What to produce: For this exercise, please find the lines in the entries that include the word "label" and copy them.

Data under study:

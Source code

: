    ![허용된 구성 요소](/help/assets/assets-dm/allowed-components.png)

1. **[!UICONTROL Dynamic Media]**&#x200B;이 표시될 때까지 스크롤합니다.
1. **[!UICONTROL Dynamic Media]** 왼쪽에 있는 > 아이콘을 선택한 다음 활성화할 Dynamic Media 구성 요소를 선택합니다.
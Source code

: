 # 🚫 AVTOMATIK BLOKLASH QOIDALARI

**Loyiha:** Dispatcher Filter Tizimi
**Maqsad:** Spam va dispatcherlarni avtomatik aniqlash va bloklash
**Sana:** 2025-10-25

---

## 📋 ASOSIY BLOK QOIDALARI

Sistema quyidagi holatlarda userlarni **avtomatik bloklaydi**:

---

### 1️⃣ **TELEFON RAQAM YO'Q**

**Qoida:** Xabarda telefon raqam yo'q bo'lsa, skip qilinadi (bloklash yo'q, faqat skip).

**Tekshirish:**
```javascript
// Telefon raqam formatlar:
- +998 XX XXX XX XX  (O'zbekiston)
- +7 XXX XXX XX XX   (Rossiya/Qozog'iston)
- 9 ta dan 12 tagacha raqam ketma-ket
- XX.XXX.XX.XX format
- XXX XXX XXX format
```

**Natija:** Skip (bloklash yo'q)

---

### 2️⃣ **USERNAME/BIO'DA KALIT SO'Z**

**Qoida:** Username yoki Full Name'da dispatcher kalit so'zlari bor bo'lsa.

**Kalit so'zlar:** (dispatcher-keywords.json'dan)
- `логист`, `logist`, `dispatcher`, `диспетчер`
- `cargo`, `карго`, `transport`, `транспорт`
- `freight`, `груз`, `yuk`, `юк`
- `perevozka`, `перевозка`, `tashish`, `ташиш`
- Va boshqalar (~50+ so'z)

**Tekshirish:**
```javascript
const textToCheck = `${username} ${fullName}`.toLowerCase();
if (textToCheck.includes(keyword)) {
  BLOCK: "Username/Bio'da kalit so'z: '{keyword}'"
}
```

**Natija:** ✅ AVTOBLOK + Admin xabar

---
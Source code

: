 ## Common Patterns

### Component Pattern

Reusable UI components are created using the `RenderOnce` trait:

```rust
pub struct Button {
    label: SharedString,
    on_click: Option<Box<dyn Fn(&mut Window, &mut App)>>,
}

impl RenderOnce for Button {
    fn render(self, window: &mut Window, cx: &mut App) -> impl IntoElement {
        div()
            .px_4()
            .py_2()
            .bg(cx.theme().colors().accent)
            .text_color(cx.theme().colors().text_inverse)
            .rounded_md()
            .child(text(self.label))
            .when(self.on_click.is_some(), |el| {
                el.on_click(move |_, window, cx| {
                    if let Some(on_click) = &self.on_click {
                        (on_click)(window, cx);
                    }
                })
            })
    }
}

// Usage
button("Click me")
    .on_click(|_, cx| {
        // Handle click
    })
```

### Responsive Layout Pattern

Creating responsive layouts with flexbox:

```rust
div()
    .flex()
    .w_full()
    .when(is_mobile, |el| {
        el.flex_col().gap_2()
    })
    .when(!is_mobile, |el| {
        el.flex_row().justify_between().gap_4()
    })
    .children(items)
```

Written response:
    label: SharedString,
            .child(text(self.label))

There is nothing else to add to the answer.